Among the entries below, find the lines holding "also" and copy them.

**PROVIDED INFORMATION**
= = =
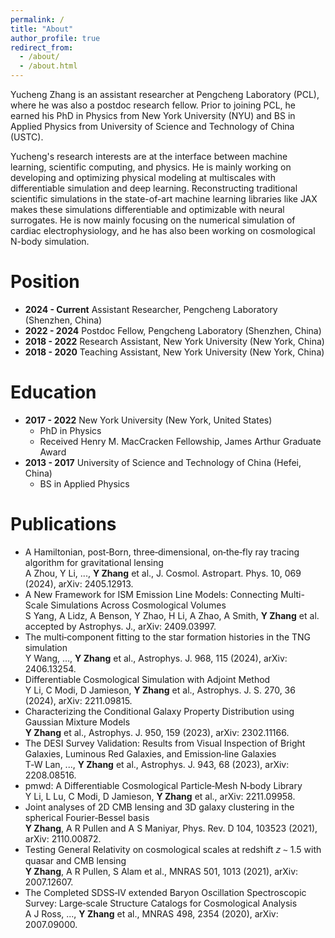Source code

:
 ```yaml
---
permalink: /
title: "About"
author_profile: true
redirect_from:
  - /about/
  - /about.html
---
```


Yucheng Zhang is an assistant researcher at Pengcheng Laboratory (PCL), where he
was also a postdoc research fellow.
Prior to joining PCL, he earned his PhD in Physics from New York University
(NYU)
and BS in Applied Physics from University of Science and Technology of China
(USTC).

Yucheng's research interests are at the interface between machine learning,
scientific computing, and physics.
He is mainly working on developing and optimizing physical modeling at
multiscales with differentiable simulation and deep learning.
Reconstructing traditional scientific simulations in the state-of-art machine
learning libraries like JAX makes these
simulations differentiable and optimizable with neural surrogates.
He is now mainly focusing on the numerical simulation of cardiac
electrophysiology, and he has also been working on cosmological N-body
simulation.


Position
=====
- **2024 - Current** Assistant Researcher, Pengcheng Laboratory (Shenzhen, China)
- **2022 - 2024** Postdoc Fellow, Pengcheng Laboratory (Shenzhen, China)
- **2018 - 2022** Research Assistant, New York University (New York, China)
- **2018 - 2020** Teaching Assistant, New York University (New York, China)

Education
=====
- **2017 - 2022** New York University (New York, United States)
  * PhD in Physics
  * Received Henry M. MacCracken Fellowship, James Arthur Graduate Award
- **2013 - 2017** University of Science and Technology of China (Hefei, China)
  * BS in Applied Physics


Publications
=====
- A Hamiltonian, post‑Born, three‑dimensional, on‑the‑fly ray tracing algorithm
  for gravitational lensing\
  A Zhou, Y Li, ..., **Y Zhang** et al., J. Cosmol. Astropart. Phys. 10, 069
  (2024), arXiv: 2405.12913.
- A New Framework for ISM Emission Line Models: Connecting Multi-Scale
  Simulations Across Cosmological Volumes\
  S Yang, A Lidz, A Benson, Y Zhao, H Li, A Zhao, A Smith, **Y Zhang** et al.
  accepted by Astrophys. J., arXiv: 2409.03997.
- The multi‑component fitting to the star formation histories in the TNG
  simulation\
  Y Wang, ..., **Y Zhang** et al., Astrophys. J. 968, 115 (2024), arXiv:
  2406.13254.
- Differentiable Cosmological Simulation with Adjoint Method\
  Y Li, C Modi, D Jamieson, **Y Zhang** et al., Astrophys. J. S. 270, 36 (2024),
  arXiv: 2211.09815.
- Characterizing the Conditional Galaxy Property Distribution using Gaussian
  Mixture Models\
  **Y Zhang** et al., Astrophys. J. 950, 159 (2023), arXiv: 2302.11166.
- The DESI Survey Validation: Results from Visual Inspection of Bright Galaxies,
  Luminous Red Galaxies, and Emission‑line Galaxies\
  T‑W Lan, ..., **Y Zhang** et al., Astrophys. J. 943, 68 (2023), arXiv:
  2208.08516.
- pmwd: A Differentiable Cosmological Particle‑Mesh N‑body Library\
  Y Li, L Lu, C Modi, D Jamieson, **Y Zhang** et al., arXiv: 2211.09958.
- Joint analyses of 2D CMB lensing and 3D galaxy clustering in the spherical
  Fourier‑Bessel basis\
  **Y Zhang**, A R Pullen and A S Maniyar, Phys. Rev. D 104, 103523 (2021),
  arXiv: 2110.00872.
- Testing General Relativity on cosmological scales at redshift 𝑧 ∼ 1.5 with
  quasar and CMB lensing\
  **Y Zhang**, A R Pullen, S Alam et al., MNRAS 501, 1013 (2021), arXiv:
  2007.12607.
- The Completed SDSS‑IV extended Baryon Oscillation Spectroscopic Survey:
  Large‑scale Structure Catalogs for Cosmological Analysis\
  A J Ross, ..., **Y Zhang** et al., MNRAS 498, 2354 (2020), arXiv: 2007.09000.
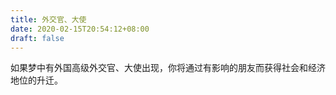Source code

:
 ```yaml
---
title: 外交官、大使
date: 2020-02-15T20:54:12+08:00
draft: false
---
```


如果梦中有外国高级外交官、大使出现，你将通过有影响的朋友而获得社会和经济地位的升迁。

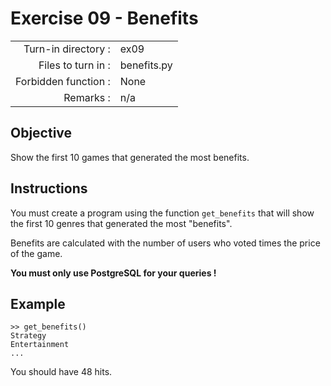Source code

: # Exercise 09 - Benefits

|  |  |
| ---: | :--- |
| Turn-in directory : | ex09 |
| Files to turn in : | benefits.py |
| Forbidden function : | None |
| Remarks : | n/a |

## Objective

Show the first 10 games that generated the most benefits.

## Instructions

You must create a program using the function `get_benefits` that will show the first 10 genres that generated the most "benefits".

Benefits are calculated with the number of users who voted times the price of the game.

**You must only use PostgreSQL for your queries !**

## Example

```text
>> get_benefits()
Strategy
Entertainment
...
```

You should have 48 hits.

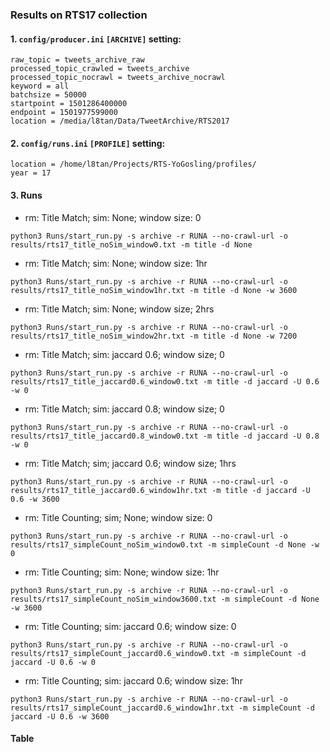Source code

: ### Results on RTS17 collection

#### 1. ```config/producer.ini``` ```[ARCHIVE]``` setting:
```commandline
raw_topic = tweets_archive_raw
processed_topic_crawled = tweets_archive
processed_topic_nocrawl = tweets_archive_nocrawl
keyword = all
batchsize = 50000
startpoint = 1501286400000
endpoint = 1501977599000
location = /media/l8tan/Data/TweetArchive/RTS2017
```

#### 2. ```config/runs.ini``` ```[PROFILE]``` setting:
```
location = /home/l8tan/Projects/RTS-YoGosling/profiles/
year = 17
```
#### 3. Runs

* rm: Title Match; sim: None; window size: 0
```commandline
python3 Runs/start_run.py -s archive -r RUNA --no-crawl-url -o results/rts17_title_noSim_window0.txt -m title -d None
```
* rm: Title Match; sim: None; window size: 1hr

```commandline
python3 Runs/start_run.py -s archive -r RUNA --no-crawl-url -o results/rts17_title_noSim_window1hr.txt -m title -d None -w 3600
```

* rm: Title Match; sim: None; window size; 2hrs

```commandline
python3 Runs/start_run.py -s archive -r RUNA --no-crawl-url -o results/rts17_title_noSim_window2hr.txt -m title -d None -w 7200
```

* rm: Title Match; sim: jaccard 0.6; window size; 0

```commandline
python3 Runs/start_run.py -s archive -r RUNA --no-crawl-url -o results/rts17_title_jaccard0.6_window0.txt -m title -d jaccard -U 0.6 -w 0
```

* rm: Title Match; sim: jaccard 0.8; window size; 0
```commandline
python3 Runs/start_run.py -s archive -r RUNA --no-crawl-url -o results/rts17_title_jaccard0.8_window0.txt -m title -d jaccard -U 0.8 -w 0
```

* rm: Title Match; sim; jaccard 0.6; window size; 1hrs
```commandline
python3 Runs/start_run.py -s archive -r RUNA --no-crawl-url -o results/rts17_title_jaccard0.6_window1hr.txt -m title -d jaccard -U 0.6 -w 3600
```
* rm: Title Counting; sim; None; window size: 0
```commandline
python3 Runs/start_run.py -s archive -r RUNA --no-crawl-url -o results/rts17_simpleCount_noSim_window0.txt -m simpleCount -d None -w 0
```
* rm: Title Counting; sim: None; window size: 1hr
```commandline
python3 Runs/start_run.py -s archive -r RUNA --no-crawl-url -o results/rts17_simpleCount_noSim_window3600.txt -m simpleCount -d None -w 3600
```
* rm: Title Counting; sim: jaccard 0.6; window size: 0
```commandline
python3 Runs/start_run.py -s archive -r RUNA --no-crawl-url -o results/rts17_simpleCount_jaccard0.6_window0.txt -m simpleCount -d jaccard -U 0.6 -w 0
```
* rm: Title Counting; sim: jaccard 0.6; window size: 1hr
```commandline
python3 Runs/start_run.py -s archive -r RUNA --no-crawl-url -o results/rts17_simpleCount_jaccard0.6_window1hr.txt -m simpleCount -d jaccard -U 0.6 -w 3600
```

#### Table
= = =
**ANSWER TO THE EXERCISE**
was also a postdoc research fellow.
electrophysiology, and he has also been working on cosmological N-body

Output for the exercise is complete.